*** SUPPLIED RECORDS ***
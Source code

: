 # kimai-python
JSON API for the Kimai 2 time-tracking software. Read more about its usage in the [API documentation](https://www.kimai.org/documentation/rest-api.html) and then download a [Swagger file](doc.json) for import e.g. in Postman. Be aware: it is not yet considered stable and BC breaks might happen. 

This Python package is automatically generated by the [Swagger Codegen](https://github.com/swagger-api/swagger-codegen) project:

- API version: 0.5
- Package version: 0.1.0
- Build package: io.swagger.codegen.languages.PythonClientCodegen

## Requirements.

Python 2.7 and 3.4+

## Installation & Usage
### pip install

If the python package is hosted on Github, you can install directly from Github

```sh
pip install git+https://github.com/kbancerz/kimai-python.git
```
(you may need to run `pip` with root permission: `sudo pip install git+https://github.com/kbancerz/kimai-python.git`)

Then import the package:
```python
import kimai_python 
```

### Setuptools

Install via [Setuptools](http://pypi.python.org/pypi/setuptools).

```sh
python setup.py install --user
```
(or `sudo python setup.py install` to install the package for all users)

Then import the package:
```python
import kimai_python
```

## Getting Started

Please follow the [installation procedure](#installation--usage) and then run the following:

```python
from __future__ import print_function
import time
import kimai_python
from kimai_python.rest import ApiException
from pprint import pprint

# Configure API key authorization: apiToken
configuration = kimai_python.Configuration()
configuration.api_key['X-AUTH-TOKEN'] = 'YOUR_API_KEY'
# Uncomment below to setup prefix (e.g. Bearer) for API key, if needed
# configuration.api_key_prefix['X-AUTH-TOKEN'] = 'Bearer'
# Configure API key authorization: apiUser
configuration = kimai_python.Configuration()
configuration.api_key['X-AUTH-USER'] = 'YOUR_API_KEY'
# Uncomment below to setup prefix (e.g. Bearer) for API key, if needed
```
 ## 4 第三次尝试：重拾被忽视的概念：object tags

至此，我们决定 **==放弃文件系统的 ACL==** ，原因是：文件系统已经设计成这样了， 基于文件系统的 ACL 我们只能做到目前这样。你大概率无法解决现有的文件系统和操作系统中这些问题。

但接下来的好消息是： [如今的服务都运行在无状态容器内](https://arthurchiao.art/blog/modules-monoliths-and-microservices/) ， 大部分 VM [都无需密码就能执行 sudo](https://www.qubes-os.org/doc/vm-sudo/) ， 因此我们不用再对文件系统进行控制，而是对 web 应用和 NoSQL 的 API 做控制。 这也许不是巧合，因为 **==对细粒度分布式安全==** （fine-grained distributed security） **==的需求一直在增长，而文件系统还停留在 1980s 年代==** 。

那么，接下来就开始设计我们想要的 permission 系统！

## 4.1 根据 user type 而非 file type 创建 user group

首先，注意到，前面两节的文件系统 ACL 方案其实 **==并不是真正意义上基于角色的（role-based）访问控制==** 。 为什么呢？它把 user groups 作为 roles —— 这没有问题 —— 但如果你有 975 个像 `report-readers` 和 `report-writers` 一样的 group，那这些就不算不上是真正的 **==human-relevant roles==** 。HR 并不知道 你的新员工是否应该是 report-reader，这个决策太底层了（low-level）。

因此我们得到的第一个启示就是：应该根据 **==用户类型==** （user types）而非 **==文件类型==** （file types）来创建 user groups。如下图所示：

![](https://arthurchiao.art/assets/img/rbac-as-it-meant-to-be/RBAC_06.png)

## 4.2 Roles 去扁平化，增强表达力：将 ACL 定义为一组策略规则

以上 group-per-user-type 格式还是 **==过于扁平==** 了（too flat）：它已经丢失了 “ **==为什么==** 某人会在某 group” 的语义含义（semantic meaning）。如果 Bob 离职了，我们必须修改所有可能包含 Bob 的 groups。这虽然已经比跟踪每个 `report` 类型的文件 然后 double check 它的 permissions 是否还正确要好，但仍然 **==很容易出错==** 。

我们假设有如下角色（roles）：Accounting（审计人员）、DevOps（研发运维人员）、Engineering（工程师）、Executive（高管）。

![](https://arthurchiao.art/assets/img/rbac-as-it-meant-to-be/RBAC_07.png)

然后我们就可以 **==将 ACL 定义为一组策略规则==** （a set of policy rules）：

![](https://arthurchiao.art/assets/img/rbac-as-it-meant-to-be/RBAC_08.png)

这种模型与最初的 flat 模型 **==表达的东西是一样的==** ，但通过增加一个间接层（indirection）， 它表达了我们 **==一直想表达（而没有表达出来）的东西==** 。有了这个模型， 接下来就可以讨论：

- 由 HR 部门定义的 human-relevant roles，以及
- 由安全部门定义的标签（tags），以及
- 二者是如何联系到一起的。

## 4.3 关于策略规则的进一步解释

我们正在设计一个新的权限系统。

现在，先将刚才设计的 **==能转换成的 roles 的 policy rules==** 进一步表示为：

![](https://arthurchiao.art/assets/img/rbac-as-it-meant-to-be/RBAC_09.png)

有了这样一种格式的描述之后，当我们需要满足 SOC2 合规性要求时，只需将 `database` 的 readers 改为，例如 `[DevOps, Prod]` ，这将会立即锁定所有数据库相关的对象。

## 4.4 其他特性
***
WHAT YOU NEED TO DO >> The lines above that hold "tags" are the result; show every one of them.

TASK RESPONSE >>
 ## 4 第三次尝试：重拾被忽视的概念：object tags
- 由安全部门定义的标签（tags），以及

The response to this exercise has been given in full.